BEGIN Provided material

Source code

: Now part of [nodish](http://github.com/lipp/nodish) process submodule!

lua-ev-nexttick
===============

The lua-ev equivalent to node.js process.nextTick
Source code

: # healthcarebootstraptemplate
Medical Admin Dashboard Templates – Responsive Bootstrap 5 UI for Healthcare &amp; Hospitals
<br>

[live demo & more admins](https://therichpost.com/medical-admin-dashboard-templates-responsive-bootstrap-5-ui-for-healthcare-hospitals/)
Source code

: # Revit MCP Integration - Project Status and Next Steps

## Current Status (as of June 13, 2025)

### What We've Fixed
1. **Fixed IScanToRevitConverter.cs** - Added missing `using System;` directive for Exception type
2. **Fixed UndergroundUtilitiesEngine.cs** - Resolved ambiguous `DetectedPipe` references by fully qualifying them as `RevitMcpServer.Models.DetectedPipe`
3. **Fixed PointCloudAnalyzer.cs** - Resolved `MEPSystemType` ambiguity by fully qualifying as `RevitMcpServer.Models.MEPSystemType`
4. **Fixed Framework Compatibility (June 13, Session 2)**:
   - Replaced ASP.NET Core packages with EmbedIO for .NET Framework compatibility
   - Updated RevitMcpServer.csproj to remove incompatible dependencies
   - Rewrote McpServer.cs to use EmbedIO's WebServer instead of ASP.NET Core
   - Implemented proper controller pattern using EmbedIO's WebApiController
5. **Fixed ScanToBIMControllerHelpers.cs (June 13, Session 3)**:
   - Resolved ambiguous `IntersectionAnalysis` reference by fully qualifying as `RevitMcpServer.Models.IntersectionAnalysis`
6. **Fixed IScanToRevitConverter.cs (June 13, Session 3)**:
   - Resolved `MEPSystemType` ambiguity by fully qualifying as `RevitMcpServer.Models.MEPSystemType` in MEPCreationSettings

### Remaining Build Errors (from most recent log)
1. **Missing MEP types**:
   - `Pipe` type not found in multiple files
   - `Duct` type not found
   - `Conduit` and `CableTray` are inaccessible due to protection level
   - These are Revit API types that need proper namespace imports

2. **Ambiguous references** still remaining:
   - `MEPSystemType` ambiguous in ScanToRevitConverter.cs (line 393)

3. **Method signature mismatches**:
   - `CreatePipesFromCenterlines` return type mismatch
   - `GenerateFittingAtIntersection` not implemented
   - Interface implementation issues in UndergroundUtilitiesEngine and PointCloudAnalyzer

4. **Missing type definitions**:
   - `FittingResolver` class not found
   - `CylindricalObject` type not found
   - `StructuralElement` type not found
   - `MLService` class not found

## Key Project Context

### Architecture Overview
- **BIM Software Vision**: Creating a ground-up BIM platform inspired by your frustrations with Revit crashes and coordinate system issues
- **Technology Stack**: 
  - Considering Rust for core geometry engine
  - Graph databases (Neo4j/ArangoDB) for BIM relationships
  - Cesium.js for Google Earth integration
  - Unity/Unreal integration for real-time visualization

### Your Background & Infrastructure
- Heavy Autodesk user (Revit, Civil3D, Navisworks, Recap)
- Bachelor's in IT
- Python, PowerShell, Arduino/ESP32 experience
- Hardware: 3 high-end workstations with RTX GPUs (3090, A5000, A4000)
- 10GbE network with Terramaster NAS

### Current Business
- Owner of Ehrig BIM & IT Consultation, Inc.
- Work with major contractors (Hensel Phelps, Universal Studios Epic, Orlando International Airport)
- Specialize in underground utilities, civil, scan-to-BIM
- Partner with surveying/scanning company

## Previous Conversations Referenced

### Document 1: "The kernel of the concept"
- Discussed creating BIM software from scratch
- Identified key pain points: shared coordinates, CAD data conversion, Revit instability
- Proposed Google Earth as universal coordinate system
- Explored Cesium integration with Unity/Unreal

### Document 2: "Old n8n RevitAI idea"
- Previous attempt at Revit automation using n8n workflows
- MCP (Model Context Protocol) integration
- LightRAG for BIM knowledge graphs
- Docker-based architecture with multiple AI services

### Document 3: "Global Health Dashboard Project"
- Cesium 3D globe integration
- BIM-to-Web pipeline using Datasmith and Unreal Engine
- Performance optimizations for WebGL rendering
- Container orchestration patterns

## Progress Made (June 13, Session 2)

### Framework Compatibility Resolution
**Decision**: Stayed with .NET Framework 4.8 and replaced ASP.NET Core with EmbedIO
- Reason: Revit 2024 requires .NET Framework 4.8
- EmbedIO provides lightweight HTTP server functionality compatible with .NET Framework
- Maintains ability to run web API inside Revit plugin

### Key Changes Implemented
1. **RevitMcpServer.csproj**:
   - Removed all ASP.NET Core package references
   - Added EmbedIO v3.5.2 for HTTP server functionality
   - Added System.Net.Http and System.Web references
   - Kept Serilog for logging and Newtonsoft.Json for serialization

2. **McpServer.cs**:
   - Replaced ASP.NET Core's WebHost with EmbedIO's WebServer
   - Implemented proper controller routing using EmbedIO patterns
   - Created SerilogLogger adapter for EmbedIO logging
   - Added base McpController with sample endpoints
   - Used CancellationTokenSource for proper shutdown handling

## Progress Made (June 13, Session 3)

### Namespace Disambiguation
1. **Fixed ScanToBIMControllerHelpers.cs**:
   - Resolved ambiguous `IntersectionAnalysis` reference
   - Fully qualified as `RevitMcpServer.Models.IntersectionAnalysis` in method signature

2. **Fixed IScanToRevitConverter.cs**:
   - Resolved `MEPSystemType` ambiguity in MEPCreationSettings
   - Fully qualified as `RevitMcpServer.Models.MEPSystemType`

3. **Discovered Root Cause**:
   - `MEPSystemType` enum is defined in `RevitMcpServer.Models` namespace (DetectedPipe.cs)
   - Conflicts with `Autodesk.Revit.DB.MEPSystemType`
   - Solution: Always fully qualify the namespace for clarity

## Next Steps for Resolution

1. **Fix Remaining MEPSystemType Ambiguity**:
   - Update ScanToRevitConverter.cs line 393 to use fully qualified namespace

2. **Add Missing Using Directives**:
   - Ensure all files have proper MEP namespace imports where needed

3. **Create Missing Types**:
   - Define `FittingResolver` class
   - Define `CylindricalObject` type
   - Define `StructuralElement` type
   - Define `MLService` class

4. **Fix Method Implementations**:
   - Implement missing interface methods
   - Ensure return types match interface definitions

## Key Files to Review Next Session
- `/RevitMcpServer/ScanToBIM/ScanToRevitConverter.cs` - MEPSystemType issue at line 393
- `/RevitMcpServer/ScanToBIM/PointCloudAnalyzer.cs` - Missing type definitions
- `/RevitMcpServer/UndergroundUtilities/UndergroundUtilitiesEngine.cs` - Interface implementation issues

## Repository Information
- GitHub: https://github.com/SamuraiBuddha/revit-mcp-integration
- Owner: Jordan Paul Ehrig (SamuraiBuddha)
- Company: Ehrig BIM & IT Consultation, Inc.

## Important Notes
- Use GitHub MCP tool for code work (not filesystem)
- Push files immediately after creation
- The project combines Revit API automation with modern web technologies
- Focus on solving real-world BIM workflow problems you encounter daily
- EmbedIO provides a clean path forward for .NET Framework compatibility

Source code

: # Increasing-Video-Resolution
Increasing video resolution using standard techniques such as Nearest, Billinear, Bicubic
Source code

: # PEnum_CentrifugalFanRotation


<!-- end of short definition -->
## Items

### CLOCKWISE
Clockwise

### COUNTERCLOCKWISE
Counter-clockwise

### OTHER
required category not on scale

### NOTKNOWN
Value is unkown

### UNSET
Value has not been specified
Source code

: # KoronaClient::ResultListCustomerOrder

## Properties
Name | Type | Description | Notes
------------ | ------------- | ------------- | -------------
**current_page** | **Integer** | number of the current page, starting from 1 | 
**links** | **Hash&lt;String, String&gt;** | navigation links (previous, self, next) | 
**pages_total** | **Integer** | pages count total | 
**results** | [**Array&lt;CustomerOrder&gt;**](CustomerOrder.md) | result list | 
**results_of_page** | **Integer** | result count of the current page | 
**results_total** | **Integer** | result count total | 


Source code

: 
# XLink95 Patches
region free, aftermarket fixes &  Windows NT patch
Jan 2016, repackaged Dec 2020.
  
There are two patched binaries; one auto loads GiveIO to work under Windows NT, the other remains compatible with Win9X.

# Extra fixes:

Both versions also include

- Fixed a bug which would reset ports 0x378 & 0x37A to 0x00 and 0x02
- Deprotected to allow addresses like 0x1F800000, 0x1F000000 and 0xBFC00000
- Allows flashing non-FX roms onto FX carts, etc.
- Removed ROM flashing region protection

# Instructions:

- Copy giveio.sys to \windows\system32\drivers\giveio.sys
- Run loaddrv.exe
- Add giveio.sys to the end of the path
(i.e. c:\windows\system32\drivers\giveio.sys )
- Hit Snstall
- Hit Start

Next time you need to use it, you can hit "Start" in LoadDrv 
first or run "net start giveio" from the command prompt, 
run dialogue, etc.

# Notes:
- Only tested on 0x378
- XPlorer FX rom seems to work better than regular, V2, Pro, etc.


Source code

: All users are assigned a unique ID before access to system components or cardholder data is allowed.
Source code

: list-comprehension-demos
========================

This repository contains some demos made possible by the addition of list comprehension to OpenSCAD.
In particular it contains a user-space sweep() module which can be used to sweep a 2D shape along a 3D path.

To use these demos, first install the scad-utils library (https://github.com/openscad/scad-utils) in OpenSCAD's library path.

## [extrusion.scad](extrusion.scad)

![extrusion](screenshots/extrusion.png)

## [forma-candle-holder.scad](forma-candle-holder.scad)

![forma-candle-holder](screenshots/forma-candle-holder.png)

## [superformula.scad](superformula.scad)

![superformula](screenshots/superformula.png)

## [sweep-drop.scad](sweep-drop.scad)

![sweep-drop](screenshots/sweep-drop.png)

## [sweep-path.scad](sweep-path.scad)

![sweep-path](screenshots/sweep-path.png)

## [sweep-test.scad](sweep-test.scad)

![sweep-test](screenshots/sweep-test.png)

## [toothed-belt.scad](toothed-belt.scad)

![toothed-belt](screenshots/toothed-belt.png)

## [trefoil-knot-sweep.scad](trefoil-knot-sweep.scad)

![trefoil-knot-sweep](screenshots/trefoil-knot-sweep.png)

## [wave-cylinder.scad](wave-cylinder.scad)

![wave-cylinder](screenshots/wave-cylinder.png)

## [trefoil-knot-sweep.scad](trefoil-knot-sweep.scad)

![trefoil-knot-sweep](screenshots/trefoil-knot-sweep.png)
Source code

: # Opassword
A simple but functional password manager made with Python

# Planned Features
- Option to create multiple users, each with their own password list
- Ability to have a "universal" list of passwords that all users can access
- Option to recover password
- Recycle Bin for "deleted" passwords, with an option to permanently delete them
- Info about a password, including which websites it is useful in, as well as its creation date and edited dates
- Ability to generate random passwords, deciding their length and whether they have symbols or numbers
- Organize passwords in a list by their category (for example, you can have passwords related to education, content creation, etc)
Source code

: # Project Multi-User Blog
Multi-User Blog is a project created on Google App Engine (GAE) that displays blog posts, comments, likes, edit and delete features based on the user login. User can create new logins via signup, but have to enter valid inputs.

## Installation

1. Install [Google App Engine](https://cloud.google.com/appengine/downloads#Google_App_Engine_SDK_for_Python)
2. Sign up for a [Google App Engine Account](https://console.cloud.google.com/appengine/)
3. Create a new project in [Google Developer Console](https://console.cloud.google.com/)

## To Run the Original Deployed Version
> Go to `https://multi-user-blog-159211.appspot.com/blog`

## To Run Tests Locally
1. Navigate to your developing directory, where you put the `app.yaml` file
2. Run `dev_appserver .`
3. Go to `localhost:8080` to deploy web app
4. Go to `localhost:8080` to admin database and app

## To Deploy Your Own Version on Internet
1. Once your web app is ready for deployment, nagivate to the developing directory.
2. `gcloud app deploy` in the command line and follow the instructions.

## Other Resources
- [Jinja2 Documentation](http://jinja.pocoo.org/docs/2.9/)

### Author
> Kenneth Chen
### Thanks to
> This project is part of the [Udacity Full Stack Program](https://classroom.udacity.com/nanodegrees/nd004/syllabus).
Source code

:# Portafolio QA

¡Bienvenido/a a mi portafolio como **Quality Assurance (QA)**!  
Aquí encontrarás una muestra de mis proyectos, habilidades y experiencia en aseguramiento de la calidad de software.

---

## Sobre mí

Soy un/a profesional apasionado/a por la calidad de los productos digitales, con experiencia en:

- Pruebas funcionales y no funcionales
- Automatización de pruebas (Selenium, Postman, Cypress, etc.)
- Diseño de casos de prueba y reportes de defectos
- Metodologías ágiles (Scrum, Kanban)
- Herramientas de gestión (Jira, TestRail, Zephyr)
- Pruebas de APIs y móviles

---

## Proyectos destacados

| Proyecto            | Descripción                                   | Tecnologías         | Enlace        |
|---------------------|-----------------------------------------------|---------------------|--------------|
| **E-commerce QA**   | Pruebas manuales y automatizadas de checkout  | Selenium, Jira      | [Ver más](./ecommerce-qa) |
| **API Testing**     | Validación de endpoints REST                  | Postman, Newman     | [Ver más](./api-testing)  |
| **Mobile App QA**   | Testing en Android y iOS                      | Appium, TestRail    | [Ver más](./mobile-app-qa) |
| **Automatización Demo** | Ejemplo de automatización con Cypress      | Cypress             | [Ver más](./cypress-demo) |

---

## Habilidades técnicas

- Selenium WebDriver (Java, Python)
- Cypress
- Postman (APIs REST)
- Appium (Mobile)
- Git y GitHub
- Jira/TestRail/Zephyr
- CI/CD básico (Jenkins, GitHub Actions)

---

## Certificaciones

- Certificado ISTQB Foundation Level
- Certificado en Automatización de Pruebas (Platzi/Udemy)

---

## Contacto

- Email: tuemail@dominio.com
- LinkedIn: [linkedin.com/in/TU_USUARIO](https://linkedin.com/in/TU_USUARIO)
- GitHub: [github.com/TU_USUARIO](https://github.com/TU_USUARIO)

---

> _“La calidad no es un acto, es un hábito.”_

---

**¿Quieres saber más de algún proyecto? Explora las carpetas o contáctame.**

END Provided material

_Exercise_
Reproduce exactly, and only, the part of the listing above that begins at the line with "- Discussed creating" and goes on through the line with "- Implemented proper controller routing".

_Exercise output_
- Discussed creating BIM software from scratch
- Identified key pain points: shared coordinates, CAD data conversion, Revit instability
- Proposed Google Earth as universal coordinate system
- Explored Cesium integration with Unity/Unreal

### Document 2: "Old n8n RevitAI idea"
- Previous attempt at Revit automation using n8n workflows
- MCP (Model Context Protocol) integration
- LightRAG for BIM knowledge graphs
- Docker-based architecture with multiple AI services

### Document 3: "Global Health Dashboard Project"
- Cesium 3D globe integration
- BIM-to-Web pipeline using Datasmith and Unreal Engine
- Performance optimizations for WebGL rendering
- Container orchestration patterns

## Progress Made (June 13, Session 2)

### Framework Compatibility Resolution
**Decision**: Stayed with .NET Framework 4.8 and replaced ASP.NET Core with EmbedIO
- Reason: Revit 2024 requires .NET Framework 4.8
- EmbedIO provides lightweight HTTP server functionality compatible with .NET Framework
- Maintains ability to run web API inside Revit plugin

### Key Changes Implemented
1. **RevitMcpServer.csproj**:
   - Removed all ASP.NET Core package references
   - Added EmbedIO v3.5.2 for HTTP server functionality
   - Added System.Net.Http and System.Web references
   - Kept Serilog for logging and Newtonsoft.Json for serialization

2. **McpServer.cs**:
   - Replaced ASP.NET Core's WebHost with EmbedIO's WebServer
   - Implemented proper controller routing using EmbedIO patterns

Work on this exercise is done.